Childhood matters, formative experiences that shape what we seek in life. I
guess I was in 7th grade, and it was my turn to say something in front of the
class. I drew white diagrams on the blackboard, explained current flow, vacuum
tubes, amplification, and tuned circuits that used a coil and a variable
condenser. Bored kids complained. I didn't care whether they liked it or not. I
had discovered radio and built a Boy Scout crystal set that worked, then a
Knight Kit transmitter (pictured above). I have distinct kid memories of two
bands of metal pinching my hair, uncomfortably hard earphones with woven cloth
wires terminated in a banana plug. Top 40 tunes and the smell of solder. It was
a short hop to 1/4" tape recording, then multi-track studio recordings,
pro 24-track analog in Europe and pro 24-track digital in California. I used an
infinity of video formats, film cameras and editing systems, physical, analog,
and nonlinear. Everywhere I went in life there were waveform displays
(vectorscopes and oscilliscopes) that tossed me back to a 7th grade blackboard,
excited about electrical events measured in milliseconds.
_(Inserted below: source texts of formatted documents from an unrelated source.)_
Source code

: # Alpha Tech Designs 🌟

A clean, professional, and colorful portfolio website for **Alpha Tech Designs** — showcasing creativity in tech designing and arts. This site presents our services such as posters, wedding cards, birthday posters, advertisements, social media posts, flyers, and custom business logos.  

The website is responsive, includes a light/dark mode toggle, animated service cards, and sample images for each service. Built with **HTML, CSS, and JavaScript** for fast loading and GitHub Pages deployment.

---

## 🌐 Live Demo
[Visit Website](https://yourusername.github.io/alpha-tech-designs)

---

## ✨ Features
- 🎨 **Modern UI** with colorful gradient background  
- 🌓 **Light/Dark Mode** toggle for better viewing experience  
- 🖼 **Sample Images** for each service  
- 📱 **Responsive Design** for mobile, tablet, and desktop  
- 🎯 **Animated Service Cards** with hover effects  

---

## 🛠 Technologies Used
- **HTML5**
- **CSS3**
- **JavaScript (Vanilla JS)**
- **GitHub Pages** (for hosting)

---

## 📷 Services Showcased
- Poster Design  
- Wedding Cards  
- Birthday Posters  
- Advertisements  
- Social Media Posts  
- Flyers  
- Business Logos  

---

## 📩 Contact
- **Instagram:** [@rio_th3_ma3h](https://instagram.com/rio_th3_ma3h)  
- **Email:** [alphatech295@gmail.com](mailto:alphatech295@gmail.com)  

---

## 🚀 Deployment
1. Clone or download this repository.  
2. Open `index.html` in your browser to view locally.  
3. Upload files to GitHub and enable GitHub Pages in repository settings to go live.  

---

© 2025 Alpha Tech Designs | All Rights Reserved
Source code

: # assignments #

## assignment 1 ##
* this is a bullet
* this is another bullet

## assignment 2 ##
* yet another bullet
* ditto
It was deeply
satisfying that pro recording engineers all over the world liked the guts and
gusto of vacuum tube vocal compressors. Guitarists used vacuum tube amps and analog
magnetic pickups.
This is a photo of Pete Sears, a musician I
filmed in 1995. Pete looks a little like Billy Larko deep in the third act,
older, retired, or on the lam, in disguise — interesting concepts to kick
around. Larko had an intensely challenging boyhood. He liked hot machines. My
9th grade science fair project was an electromagnetic rod that launched an aluminum
ring high in the air. Larko built a steam powered donkey engine that winched a heavy
block of lead across the floor without wheels or grease to reduce friction. Larko
and I are completely different men. He knows how big commercial boilers make
steam, unafraid to get his hands dirty to attack a dangerous problem. Billy
Larko is tough and resolute, never lost a fistfight. I have to do some spade work
to make that stick, to render the life and times of an ideal man. I'm confident
that I can do it. Like I said in 2018: "I'm about the size of half a man,
a physical and moral midget. It's a valuable perspective, because the scale and
scope of greatness are easily discerned, just as country folk behold an
amazingly tall skyscraper and say oooo!"